While many builders shun RGB, the “don’t want to pay for it” justification doesn’t seem to apply to HyperX Predator modules: Pricing for this kit is a few dollars higher than that of the closest-matching kit we could find at major sellers. So in this case at least, you'd be paying for the absence of RGB by opting for this HyperX kit.
Comparison Hardware & Test Configuration
Our current review data includes only DDR4-3200 variations of 2x16GB kits. We’ve included two pair of 4x8GB DDR4-3600 for performance comparison, understanding that four 8GB ranks should perform the same regardless of whether they populate one side of four modules, or both sides of two modules.
Asus’ Maximus XI Hero hosts Intel’s Core i9-9900K processor at a fixed 4.80 GHz frequency in our test rig, using Fractal Design’s Celsius S24 to keep it cool. Toshiba’s OCZ RD400 NVMe SSD and MSI’s GTX 1080 Armor OC reduce non-DRAM bottlenecks.
Overclocking & Timing Optimization
Getting beyond DDR4-3800 is difficult with our Core i9-9900K, but the two previous kits supported the same ratios at increased BCLK of 101 MHz for the XPG Spectrix D80, and 102 MHz for the Dominator Platinum RGB. The DDR4-3600 version of HyperX Predator gets close to those highs, and handily out-overclocks the DDR4-3200 samples.
Lowest Stable Timings at 1.35V (Max) on ROG Maximus XI Hero (BIOS 0805)
|HyperX Predator RGB|
(2x 16GB dual-rank)
|G.Skill Ripjaws V|
(2x 16GB single-rank)
|HyperX Predator RGB|
(2x 16GB single-rank)
|Dominator Platinum RGB|
(4x 8GB single-rank)
The greatest oddity here is that HyperX Predator DDR4-3600 reached exactly the same minimum stable timings as the HyperX Predator RGB DDR4-3200. At a glance, it appears they’re using the same DRAM ICs (chips), with the better overclock of higher-rated modules coming only from some sort of pre-production speed-binning.
Surprise! The HyperX Predator DDR4-3600 had the highest data rate of any recently-tested 32GB kit! But, it fell to third place in latency, where less time means quicker response.

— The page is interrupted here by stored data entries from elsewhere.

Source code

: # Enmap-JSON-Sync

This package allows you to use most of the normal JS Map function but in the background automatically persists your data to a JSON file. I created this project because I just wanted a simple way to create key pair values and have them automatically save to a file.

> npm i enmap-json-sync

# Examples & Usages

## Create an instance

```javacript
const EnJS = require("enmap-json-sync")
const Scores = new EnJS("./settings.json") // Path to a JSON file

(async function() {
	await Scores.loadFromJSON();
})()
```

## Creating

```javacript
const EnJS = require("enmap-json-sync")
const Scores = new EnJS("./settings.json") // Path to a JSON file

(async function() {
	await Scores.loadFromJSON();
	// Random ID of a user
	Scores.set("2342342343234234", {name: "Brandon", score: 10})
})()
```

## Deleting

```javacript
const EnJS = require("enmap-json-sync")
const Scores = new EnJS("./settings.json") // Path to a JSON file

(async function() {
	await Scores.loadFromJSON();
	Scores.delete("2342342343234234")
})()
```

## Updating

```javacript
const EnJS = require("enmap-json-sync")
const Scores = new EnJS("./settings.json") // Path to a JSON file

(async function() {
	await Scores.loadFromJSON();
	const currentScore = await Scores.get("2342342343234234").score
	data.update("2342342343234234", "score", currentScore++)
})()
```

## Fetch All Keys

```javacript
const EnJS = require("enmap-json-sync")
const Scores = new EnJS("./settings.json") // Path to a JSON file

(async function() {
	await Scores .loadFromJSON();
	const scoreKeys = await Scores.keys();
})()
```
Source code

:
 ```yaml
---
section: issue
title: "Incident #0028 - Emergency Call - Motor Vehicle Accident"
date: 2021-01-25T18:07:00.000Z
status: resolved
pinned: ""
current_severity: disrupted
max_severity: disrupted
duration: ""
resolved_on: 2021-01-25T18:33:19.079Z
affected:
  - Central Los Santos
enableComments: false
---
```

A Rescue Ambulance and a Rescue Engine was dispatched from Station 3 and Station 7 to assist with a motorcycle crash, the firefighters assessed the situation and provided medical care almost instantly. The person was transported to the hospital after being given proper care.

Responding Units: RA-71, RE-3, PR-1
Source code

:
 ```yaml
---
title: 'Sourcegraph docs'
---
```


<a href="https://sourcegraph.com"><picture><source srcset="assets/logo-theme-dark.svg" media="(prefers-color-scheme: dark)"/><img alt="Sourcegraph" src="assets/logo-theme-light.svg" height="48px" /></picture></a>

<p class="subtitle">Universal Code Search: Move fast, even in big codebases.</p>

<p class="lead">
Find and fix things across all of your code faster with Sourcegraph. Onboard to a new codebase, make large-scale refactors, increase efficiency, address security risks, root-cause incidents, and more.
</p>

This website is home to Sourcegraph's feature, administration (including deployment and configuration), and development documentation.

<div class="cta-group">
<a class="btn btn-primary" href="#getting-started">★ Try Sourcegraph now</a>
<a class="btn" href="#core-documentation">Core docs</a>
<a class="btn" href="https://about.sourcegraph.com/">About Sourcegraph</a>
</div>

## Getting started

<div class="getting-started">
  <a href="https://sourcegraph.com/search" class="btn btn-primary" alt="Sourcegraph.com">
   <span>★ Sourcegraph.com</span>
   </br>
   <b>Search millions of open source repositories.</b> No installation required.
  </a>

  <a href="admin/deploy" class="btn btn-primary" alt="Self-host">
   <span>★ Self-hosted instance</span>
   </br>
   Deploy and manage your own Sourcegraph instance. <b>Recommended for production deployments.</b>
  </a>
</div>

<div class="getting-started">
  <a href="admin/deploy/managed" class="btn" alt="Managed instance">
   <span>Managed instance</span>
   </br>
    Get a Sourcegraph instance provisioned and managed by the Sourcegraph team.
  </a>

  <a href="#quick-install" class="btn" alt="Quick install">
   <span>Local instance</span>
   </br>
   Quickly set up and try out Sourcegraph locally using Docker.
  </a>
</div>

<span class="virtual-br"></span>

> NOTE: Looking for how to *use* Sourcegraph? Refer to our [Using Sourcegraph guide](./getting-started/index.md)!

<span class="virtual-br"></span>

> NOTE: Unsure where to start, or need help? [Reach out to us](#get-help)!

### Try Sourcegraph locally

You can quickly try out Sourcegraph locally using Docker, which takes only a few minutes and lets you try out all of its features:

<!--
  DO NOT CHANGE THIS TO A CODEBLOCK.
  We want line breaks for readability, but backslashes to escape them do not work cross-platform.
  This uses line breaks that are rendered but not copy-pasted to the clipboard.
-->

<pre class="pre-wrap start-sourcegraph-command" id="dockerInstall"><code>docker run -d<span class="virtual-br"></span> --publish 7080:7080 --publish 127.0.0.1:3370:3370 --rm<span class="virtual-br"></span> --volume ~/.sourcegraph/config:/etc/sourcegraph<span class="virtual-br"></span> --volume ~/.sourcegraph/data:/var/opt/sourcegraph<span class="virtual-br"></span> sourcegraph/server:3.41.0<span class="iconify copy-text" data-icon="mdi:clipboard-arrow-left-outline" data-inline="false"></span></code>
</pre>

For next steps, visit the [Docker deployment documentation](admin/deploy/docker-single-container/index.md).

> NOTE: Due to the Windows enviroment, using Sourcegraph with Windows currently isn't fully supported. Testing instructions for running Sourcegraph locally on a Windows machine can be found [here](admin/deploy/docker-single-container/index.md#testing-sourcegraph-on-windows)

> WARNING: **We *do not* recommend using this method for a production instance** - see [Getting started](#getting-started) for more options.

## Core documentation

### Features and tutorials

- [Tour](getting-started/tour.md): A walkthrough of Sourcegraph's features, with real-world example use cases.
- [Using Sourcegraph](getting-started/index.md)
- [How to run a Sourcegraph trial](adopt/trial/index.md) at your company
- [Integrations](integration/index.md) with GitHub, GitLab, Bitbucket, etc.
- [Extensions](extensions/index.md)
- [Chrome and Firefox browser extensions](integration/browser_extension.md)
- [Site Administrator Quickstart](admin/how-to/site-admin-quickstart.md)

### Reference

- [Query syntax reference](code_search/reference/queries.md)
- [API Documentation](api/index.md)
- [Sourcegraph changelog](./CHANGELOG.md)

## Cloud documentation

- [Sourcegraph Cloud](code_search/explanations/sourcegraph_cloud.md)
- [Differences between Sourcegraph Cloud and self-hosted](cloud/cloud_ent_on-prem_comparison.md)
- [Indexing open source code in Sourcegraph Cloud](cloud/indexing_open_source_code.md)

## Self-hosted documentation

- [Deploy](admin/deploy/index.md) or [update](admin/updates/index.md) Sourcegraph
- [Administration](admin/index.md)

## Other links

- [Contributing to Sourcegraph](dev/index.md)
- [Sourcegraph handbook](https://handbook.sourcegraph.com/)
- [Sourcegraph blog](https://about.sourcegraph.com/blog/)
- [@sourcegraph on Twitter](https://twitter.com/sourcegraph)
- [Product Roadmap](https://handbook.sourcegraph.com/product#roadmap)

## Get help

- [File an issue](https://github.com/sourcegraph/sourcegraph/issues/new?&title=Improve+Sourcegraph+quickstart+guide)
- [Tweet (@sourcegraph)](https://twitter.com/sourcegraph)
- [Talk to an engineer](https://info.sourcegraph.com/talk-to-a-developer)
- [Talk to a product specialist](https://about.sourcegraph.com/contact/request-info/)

The HyperX DDR4-3600 takes second place in our F1 2015 test, placing right between the hyper-expensive Dominator Platinum RGB and competitively-priced XPG Spectrix D80. Better still, it wins the 7-Zip test, compressing our test file one second faster than the Dominator Platinum RGB and two seconds faster than the XPG Spectrix D80.
Overall, the performance of the HyperX Predator DDR4-3600 is very close to that of the more-expensive Dominator Platinum RGB kit, and edging out the Spectrix D80. The Spectrix kit has a pricing advantage though, edging out the HyperX Predator kit. You won’t be considering either of those kits if you’re using a two-slot board, but it’s nice to at least be able to put performance into the context of pricing.
Zeroing in on the comparative market price for DDR4-3600 at 2x 16GB and 17-19-19 timings is a little difficult, since some HyperX competitors have already moved on to DDR4-3733, at the same timings. The Predator kit still costs a little more than those, but we can’t know anything about the comparative performance of kits that we haven’t reviewed. And pricing is of course something that can change day to day.
At best, today’s Predator DDR4-3600 C17 kit is a good performer at a small price premium. If its price drops relative to the competition, it could be a great option for those averse to lights who crave fast memory at a fairly high capacity. But until then, you can save a few bucks and get similar performance with competing kits. If one of those kits happens to have RGBs built in, you can at least turn them off.